- **Task objective**:
Let the output be exactly the lines from the one containing "sky canoe here1" through the end of the records below, both included.

- **Source information**:
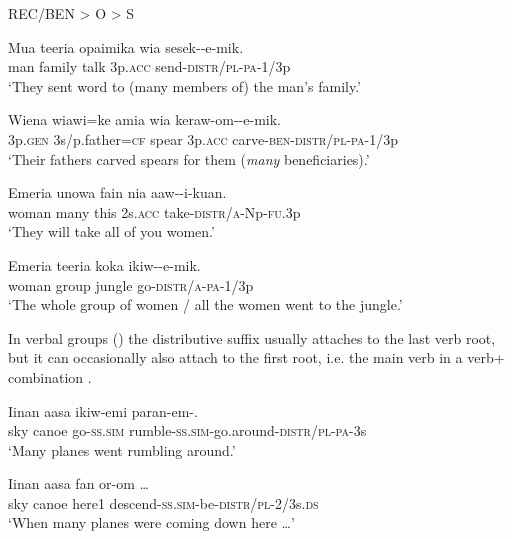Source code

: \ea
\textsc{REC/BEN {{\textgreater}} O {{\textgreater}} S}
\z

\ea%
\label{ex:3:x209}
\gll Mua teeria opaimika wia sesek--e-mik. \\
man family talk 3p.\textsc{acc} send-\textsc{distr}/\textsc{pl}-\textsc{pa}-1/3p \\
\glt`They sent word to (many members of) the man's family.'
\z

\ea%
\label{ex:3:x429}
\gll Wiena wiawi=ke amia wia keraw-om--e-mik. \\
3p.\textsc{gen} 3s/p.father=\textsc{cf} spear 3p.\textsc{acc} carve-\textsc{ben}-\textsc{distr}/\textsc{pl}-\textsc{pa}-1/3p\\
\glt`Their fathers carved spears for them (\textit{many} beneficiaries).'
\z

\ea%
\label{ex:3:x492}
\gll Emeria unowa fain nia aaw--i-kuan. \\
woman many this 2s.\textsc{acc} take-\textsc{distr}/\textsc{a}-Np-\textsc{fu}.3p\\
\glt`They will take all of you women.'
\z

\ea%
\label{ex:3:x491}
\gll Emeria teeria koka ikiw--e-mik. \\
woman group jungle go-\textsc{distr}/\textsc{a}-\textsc{pa}-1/3p\\
\glt`The whole group of women / all the women went to the jungle.'
\z

In verbal groups () the distributive suffix usually attaches to the last verb root, but it can occasionally also attach to the first root, i.e. the main verb in a verb+ combination .

\ea%
\label{ex:3:x207}
\gll Iinan aasa ikiw-emi paran-em-. \\
sky canoe go-\textsc{ss}.\textsc{sim} rumble-\textsc{ss}.\textsc{sim}-go.around-\textsc{distr}/\textsc{pl}-\textsc{pa}-3s\\
\glt `Many planes went rumbling around.'
\z

\ea%
\label{ex:3:x490}
\gll Iinan aasa fan or-om {\dots} \\
sky canoe here1 descend-\textsc{ss}.\textsc{sim}-be-\textsc{distr}/\textsc{pl}-2/3s.\textsc{ds}\\
\glt`When many planes were coming down here {\dots}'
\z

- **Output for this task**:
sky canoe here1 descend-\textsc{ss}.\textsc{sim}-be-\textsc{distr}/\textsc{pl}-2/3s.\textsc{ds}\\
\glt`When many planes were coming down here {\dots}'
\z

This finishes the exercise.